Task directions >>
Which lines below contain "commercial"? Pull them out.

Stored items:
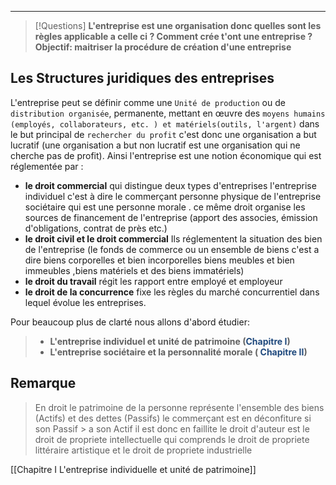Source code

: 
---

> [!Questions]
>**L'entreprise est une organisation donc quelles sont les règles applicable a celle ci ?
>Comment crée t'ont une entreprise ?
>Objectif: maitriser la procédure de création d'une entreprise**

##  Les Structures juridiques des entreprises

L'entreprise peut se définir comme une `Unité de production` ou de `distribution organisée`, permanente, mettant  en œuvre des `moyens humains (employés, collaborateurs, etc. ) et matériels(outils, l'argent)` dans le but principal de `rechercher du profit` 
c'est donc une organisation a but lucratif (une organisation a but non lucratif est une organisation qui ne cherche pas de profit).
Ainsi l'entreprise  est une notion économique  qui est réglementée par :

- **le droit commercial**
	qui distingue deux types d'entreprises l'entreprise individuel c'est à dire le commerçant personne physique de l'entreprise sociétaire qui est une personne morale .
	ce même droit organise les sources de financement de l'entreprise (apport des associes, émission d'obligations, contrat de près etc.) 
-  **le droit civil et le droit commercial**
	 Ils réglementent la situation des bien de l'entreprise (le fonds de commerce ou un ensemble de biens c'est a dire biens corporelles et bien incorporelles biens meubles et bien immeubles ,biens matériels et des biens immatériels)
- **le droit du travail**
	régit les rapport entre employé et employeur
- **le droit de la concurrence**
	fixe les règles du marché concurrentiel dans lequel évolue les entreprises.

Pour beaucoup plus de clarté nous allons d'abord étudier:

>- **L'entreprise individuel et unité de patrimoine (<font color="#1f497d">Chapitre I</font>)**
>- **L'entreprise sociétaire et la personnalité morale ( <font color="#1f497d">Chapitre II</font>)**

## Remarque
>En droit le patrimoine de la personne représente l'ensemble des biens (Actifs)  et des dettes (Passifs)
	le commerçant est en déconfiture si son Passif > a son Actif il est donc en faillite
	le droit d'auteur est le droit de propriete intellectuelle qui comprends le droit de propriete littéraire 
	artistique et le droit de propriete industrielle
	
[[Chapitre I L'entreprise individuelle et unité de patrimoine]]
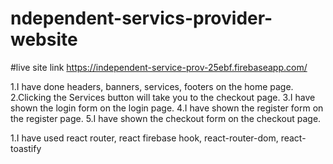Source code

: # ndependent-servics-provider-website
#live site link https://independent-service-prov-25ebf.firebaseapp.com/

1.I have done headers, banners, services, footers on the home page.
2.Clicking the Services button will take you to the checkout page.
3.I have shown the login form on the login page.
4.I have shown the register form on the register page.
5.I have shown the checkout form on the checkout page.



1.I have used react router, react firebase hook, react-router-dom, react-toastify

Solution for this task >>
- **le droit commercial**
-  **le droit civil et le droit commercial**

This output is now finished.